From: Yongpeng Yang <yangyongpeng.storage@gmail.com>
To: Chao Yu <chao@kernel.org>,
Yongpeng Yang <yangyongpeng.storage@gmail.com>,
Jaegeuk Kim <jaegeuk@kernel.org>
Cc: Yongpeng Yang <yangyongpeng@xiaomi.com>,
linux-f2fs-devel@lists.sourceforge.net
Subject: Re: [f2fs-dev] [PATCH] f2fs: ensure minimum trim granularity accounts for all devices
Date: Tue, 28 Oct 2025 17:27:20 +0800 [thread overview]
Message-ID: <b603b6bb-e772-469d-b439-f79e83c9964b@gmail.com> (raw)

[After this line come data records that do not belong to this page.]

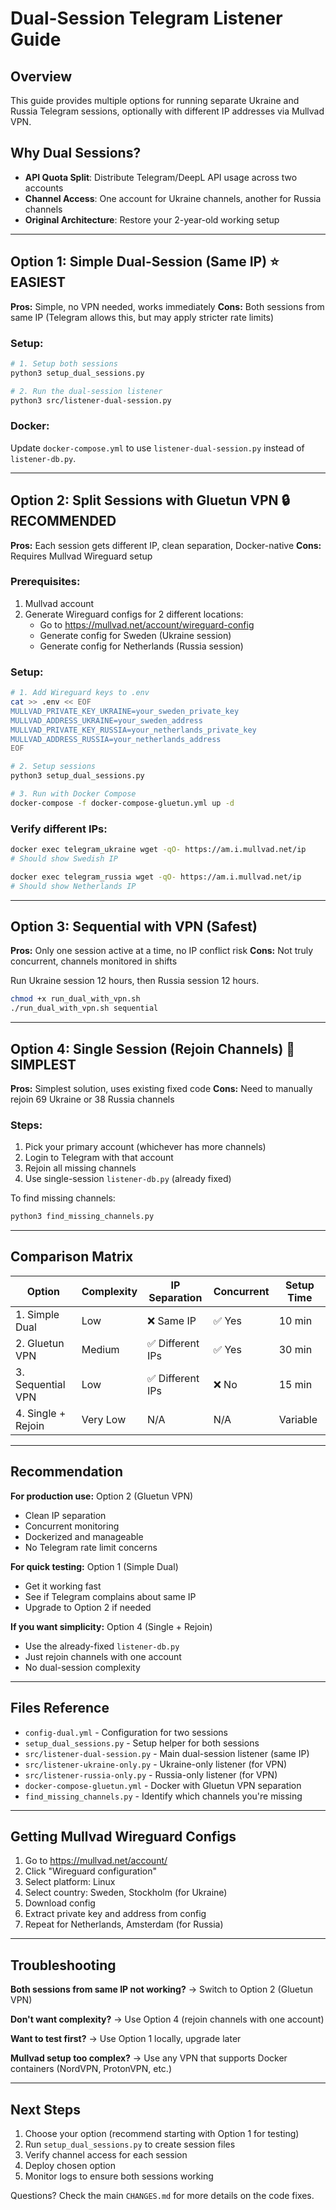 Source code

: # Dual-Session Telegram Listener Guide

## Overview

This guide provides multiple options for running separate Ukraine and Russia Telegram sessions, optionally with different IP addresses via Mullvad VPN.

## Why Dual Sessions?

- **API Quota Split**: Distribute Telegram/DeepL API usage across two accounts
- **Channel Access**: One account for Ukraine channels, another for Russia channels
- **Original Architecture**: Restore your 2-year-old working setup

---

## Option 1: Simple Dual-Session (Same IP) ⭐ EASIEST

**Pros:** Simple, no VPN needed, works immediately
**Cons:** Both sessions from same IP (Telegram allows this, but may apply stricter rate limits)

### Setup:
```bash
# 1. Setup both sessions
python3 setup_dual_sessions.py

# 2. Run the dual-session listener
python3 src/listener-dual-session.py
```

### Docker:
Update `docker-compose.yml` to use `listener-dual-session.py` instead of `listener-db.py`.

---

## Option 2: Split Sessions with Gluetun VPN 🔒 RECOMMENDED

**Pros:** Each session gets different IP, clean separation, Docker-native
**Cons:** Requires Mullvad Wireguard setup

### Prerequisites:
1. Mullvad account
2. Generate Wireguard configs for 2 different locations:
   - Go to https://mullvad.net/account/wireguard-config
   - Generate config for Sweden (Ukraine session)
   - Generate config for Netherlands (Russia session)

### Setup:
```bash
# 1. Add Wireguard keys to .env
cat >> .env << EOF
MULLVAD_PRIVATE_KEY_UKRAINE=your_sweden_private_key
MULLVAD_ADDRESS_UKRAINE=your_sweden_address
MULLVAD_PRIVATE_KEY_RUSSIA=your_netherlands_private_key
MULLVAD_ADDRESS_RUSSIA=your_netherlands_address
EOF

# 2. Setup sessions
python3 setup_dual_sessions.py

# 3. Run with Docker Compose
docker-compose -f docker-compose-gluetun.yml up -d
```

### Verify different IPs:
```bash
docker exec telegram_ukraine wget -qO- https://am.i.mullvad.net/ip
# Should show Swedish IP

docker exec telegram_russia wget -qO- https://am.i.mullvad.net/ip
# Should show Netherlands IP
```

---

## Option 3: Sequential with VPN (Safest)

**Pros:** Only one session active at a time, no IP conflict risk
**Cons:** Not truly concurrent, channels monitored in shifts

Run Ukraine session 12 hours, then Russia session 12 hours.

```bash
chmod +x run_dual_with_vpn.sh
./run_dual_with_vpn.sh sequential
```

---

## Option 4: Single Session (Rejoin Channels) 🔄 SIMPLEST

**Pros:** Simplest solution, uses existing fixed code
**Cons:** Need to manually rejoin 69 Ukraine or 38 Russia channels

### Steps:
1. Pick your primary account (whichever has more channels)
2. Login to Telegram with that account
3. Rejoin all missing channels
4. Use single-session `listener-db.py` (already fixed)

To find missing channels:
```bash
python3 find_missing_channels.py
```

---

## Comparison Matrix

| Option | Complexity | IP Separation | Concurrent | Setup Time |
|--------|-----------|---------------|------------|------------|
| 1. Simple Dual | Low | ❌ Same IP | ✅ Yes | 10 min |
| 2. Gluetun VPN | Medium | ✅ Different IPs | ✅ Yes | 30 min |
| 3. Sequential VPN | Low | ✅ Different IPs | ❌ No | 15 min |
| 4. Single + Rejoin | Very Low | N/A | N/A | Variable |

---

## Recommendation

**For production use:** Option 2 (Gluetun VPN)
- Clean IP separation
- Concurrent monitoring
- Dockerized and manageable
- No Telegram rate limit concerns

**For quick testing:** Option 1 (Simple Dual)
- Get it working fast
- See if Telegram complains about same IP
- Upgrade to Option 2 if needed

**If you want simplicity:** Option 4 (Single + Rejoin)
- Use the already-fixed `listener-db.py`
- Just rejoin channels with one account
- No dual-session complexity

---

## Files Reference

- `config-dual.yml` - Configuration for two sessions
- `setup_dual_sessions.py` - Setup helper for both sessions
- `src/listener-dual-session.py` - Main dual-session listener (same IP)
- `src/listener-ukraine-only.py` - Ukraine-only listener (for VPN)
- `src/listener-russia-only.py` - Russia-only listener (for VPN)
- `docker-compose-gluetun.yml` - Docker with Gluetun VPN separation
- `find_missing_channels.py` - Identify which channels you're missing

---

## Getting Mullvad Wireguard Configs

1. Go to https://mullvad.net/account/
2. Click "Wireguard configuration"
3. Select platform: Linux
4. Select country: Sweden, Stockholm (for Ukraine)
5. Download config
6. Extract private key and address from config
7. Repeat for Netherlands, Amsterdam (for Russia)

---

## Troubleshooting

**Both sessions from same IP not working?**
→ Switch to Option 2 (Gluetun VPN)

**Don't want complexity?**
→ Use Option 4 (rejoin channels with one account)

**Want to test first?**
→ Use Option 1 locally, upgrade later

**Mullvad setup too complex?**
→ Use any VPN that supports Docker containers (NordVPN, ProtonVPN, etc.)

---

## Next Steps

1. Choose your option (recommend starting with Option 1 for testing)
2. Run `setup_dual_sessions.py` to create session files
3. Verify channel access for each session
4. Deploy chosen option
5. Monitor logs to ensure both sessions working

Questions? Check the main `CHANGES.md` for more details on the code fixes.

In-Reply-To: <207c2ba6-49ef-490b-9896-0458abbf93e7@kernel.org>
On 10/28/25 10:30, Chao Yu via Linux-f2fs-devel wrote:
> On 10/27/25 21:06, Yongpeng Yang wrote:
>> On 10/27/25 16:35, Chao Yu via Linux-f2fs-devel wrote:
>>> On 10/24/25 22:37, Yongpeng Yang wrote:
>>>> From: Yongpeng Yang <yangyongpeng@xiaomi.com>
>>>>
>>>> When F2FS uses multiple block devices, each device may have a
>>>> different discard granularity. The minimum trim granularity must be
>>>> at least the maximum discard granularity of all devices, excluding
>>>> zoned devices. Use max_t instead of the max() macro to compute the
>>>> maximum value.
>>>>
>>>> Signed-off-by: Yongpeng Yang <yangyongpeng@xiaomi.com>
>>>> ---
>>>> fs/f2fs/f2fs.h | 12 ++++++++++++
>>>> fs/f2fs/file.c | 12 ++++++------
>>>> 2 files changed, 18 insertions(+), 6 deletions(-)
>>>>
>>>> diff --git a/fs/f2fs/f2fs.h b/fs/f2fs/f2fs.h
>>>> index 32fb2e7338b7..064bdbf463f7 100644
>>>> --- a/fs/f2fs/f2fs.h
>>>> +++ b/fs/f2fs/f2fs.h
>>>> @@ -4762,6 +4762,18 @@ static inline bool f2fs_hw_support_discard(struct f2fs_sb_info *sbi)
>>>> return false;
>>>> }
>>>> +static inline unsigned int f2fs_hw_discard_granularity(struct f2fs_sb_info *sbi)
>>>> +{
>>>> + int i = 1;
>>>> + unsigned int discard_granularity = bdev_discard_granularity(sbi->sb->s_bdev);
>>>
>>> Yongpeng,
>>>
>>> The patch makes sense to me.
>>>
>>> One extra question, if a zoned device contains both conventional zones and
>>> sequential zones, what discard granularity will it exposes?
>>>
>>> Thanks,
>> I don't have such a device. I think the exposed discard granularity should be that of the conventional zones, since the sequential zones have a default reset granularity of 1 zone, and no additional information is needed to indicate that.
>
> I guess you can have a virtual one simulated by null_blk driver?
>
> https://zonedstorage.io/docs/getting-started/zbd-emulation#zoned-block-device-emulation-with-null_blk
1. When using qemu to emulate a zns ssd, a namespace cannot
simultaneously contain both conventional zones and sequential zones.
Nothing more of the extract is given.